### What is required
Using the records below, locate all lines containing "rozlíšenie" and return them.

### Data
=== Section Start ===

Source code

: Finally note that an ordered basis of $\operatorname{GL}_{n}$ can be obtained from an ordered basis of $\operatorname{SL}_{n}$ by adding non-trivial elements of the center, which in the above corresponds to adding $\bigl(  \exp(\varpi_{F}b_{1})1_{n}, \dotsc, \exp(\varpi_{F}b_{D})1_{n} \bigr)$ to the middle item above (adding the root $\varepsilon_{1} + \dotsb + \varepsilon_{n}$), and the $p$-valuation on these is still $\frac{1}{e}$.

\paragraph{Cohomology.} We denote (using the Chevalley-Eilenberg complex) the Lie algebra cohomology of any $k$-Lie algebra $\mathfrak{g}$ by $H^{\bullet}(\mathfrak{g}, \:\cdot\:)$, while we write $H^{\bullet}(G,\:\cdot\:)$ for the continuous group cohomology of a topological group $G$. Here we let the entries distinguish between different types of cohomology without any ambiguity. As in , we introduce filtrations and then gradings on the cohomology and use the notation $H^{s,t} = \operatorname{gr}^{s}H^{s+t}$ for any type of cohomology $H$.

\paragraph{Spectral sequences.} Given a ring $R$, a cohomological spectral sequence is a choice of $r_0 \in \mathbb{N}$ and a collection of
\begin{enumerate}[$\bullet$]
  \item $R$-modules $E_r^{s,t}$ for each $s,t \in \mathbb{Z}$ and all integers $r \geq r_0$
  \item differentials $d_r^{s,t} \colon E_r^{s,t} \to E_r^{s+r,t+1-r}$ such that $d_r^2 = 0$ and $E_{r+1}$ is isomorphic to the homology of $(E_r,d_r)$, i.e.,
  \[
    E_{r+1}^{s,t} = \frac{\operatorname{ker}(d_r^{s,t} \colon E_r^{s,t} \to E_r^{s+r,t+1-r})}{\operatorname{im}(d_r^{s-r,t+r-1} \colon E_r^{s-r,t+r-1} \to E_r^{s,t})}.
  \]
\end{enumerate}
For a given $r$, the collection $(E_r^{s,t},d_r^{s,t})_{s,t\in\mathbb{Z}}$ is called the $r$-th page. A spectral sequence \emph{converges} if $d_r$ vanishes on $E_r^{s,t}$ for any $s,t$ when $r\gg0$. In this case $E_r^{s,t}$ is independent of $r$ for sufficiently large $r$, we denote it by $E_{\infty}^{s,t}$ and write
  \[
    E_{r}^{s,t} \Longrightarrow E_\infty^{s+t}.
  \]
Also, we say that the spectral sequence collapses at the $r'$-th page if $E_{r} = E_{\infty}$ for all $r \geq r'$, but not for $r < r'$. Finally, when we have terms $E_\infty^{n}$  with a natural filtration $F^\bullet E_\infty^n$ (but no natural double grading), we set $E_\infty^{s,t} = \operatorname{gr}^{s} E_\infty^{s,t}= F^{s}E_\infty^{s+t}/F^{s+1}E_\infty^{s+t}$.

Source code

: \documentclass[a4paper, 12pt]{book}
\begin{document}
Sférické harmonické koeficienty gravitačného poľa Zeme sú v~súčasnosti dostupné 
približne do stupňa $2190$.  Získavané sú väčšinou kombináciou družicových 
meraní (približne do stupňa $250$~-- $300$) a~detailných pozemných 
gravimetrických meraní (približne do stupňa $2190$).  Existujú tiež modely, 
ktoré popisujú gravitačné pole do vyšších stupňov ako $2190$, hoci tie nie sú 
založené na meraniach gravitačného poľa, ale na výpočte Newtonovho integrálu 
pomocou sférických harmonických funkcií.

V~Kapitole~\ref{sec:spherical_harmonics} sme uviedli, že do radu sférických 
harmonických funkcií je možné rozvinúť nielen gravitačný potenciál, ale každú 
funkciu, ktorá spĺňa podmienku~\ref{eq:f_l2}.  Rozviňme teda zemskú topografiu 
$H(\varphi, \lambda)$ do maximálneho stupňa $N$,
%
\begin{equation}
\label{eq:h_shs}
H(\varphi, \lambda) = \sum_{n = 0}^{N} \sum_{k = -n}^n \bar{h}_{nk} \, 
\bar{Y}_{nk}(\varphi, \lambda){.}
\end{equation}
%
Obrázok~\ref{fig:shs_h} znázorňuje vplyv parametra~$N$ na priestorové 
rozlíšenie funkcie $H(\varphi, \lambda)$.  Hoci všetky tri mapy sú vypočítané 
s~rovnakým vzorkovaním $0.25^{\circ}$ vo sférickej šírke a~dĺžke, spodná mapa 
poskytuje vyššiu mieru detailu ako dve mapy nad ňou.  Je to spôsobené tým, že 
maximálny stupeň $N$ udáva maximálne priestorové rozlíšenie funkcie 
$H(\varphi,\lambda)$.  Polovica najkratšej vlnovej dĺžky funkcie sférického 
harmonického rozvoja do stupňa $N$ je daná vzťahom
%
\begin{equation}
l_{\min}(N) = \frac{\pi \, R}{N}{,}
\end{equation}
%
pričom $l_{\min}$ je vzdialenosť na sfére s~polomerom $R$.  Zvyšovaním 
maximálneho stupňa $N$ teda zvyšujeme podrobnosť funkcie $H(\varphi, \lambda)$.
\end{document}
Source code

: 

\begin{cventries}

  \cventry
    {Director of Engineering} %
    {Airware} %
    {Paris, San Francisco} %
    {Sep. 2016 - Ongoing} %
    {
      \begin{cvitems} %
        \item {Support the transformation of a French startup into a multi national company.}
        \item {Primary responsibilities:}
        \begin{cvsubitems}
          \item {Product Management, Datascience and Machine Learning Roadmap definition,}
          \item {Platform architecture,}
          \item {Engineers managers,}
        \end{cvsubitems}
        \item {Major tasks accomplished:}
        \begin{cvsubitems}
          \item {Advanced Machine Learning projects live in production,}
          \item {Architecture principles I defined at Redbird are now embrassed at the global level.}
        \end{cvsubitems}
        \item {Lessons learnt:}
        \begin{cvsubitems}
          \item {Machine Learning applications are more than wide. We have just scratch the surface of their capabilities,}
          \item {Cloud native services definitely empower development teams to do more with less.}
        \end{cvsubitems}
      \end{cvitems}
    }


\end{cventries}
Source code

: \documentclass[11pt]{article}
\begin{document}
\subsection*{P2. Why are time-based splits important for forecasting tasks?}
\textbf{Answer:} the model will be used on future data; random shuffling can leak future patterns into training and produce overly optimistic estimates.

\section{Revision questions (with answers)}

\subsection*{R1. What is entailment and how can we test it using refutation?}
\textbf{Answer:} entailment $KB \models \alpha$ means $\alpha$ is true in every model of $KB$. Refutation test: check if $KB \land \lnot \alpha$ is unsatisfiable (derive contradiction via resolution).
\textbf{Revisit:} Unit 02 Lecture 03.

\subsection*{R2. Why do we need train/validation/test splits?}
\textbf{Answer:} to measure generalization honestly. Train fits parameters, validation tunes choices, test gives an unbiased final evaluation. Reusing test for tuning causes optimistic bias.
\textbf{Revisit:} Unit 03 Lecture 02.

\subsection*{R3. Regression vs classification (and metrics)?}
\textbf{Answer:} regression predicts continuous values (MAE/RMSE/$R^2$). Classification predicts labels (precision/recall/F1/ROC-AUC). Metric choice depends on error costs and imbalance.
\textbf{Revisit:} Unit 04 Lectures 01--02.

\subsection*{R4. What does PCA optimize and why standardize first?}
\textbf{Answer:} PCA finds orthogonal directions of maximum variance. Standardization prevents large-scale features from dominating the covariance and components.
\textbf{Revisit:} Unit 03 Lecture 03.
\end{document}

=== Section End ===

### Result of the task
rozlíšenie funkcie $H(\varphi, \lambda)$.  Hoci všetky tri mapy sú vypočítané 
maximálny stupeň $N$ udáva maximálne priestorové rozlíšenie funkcie 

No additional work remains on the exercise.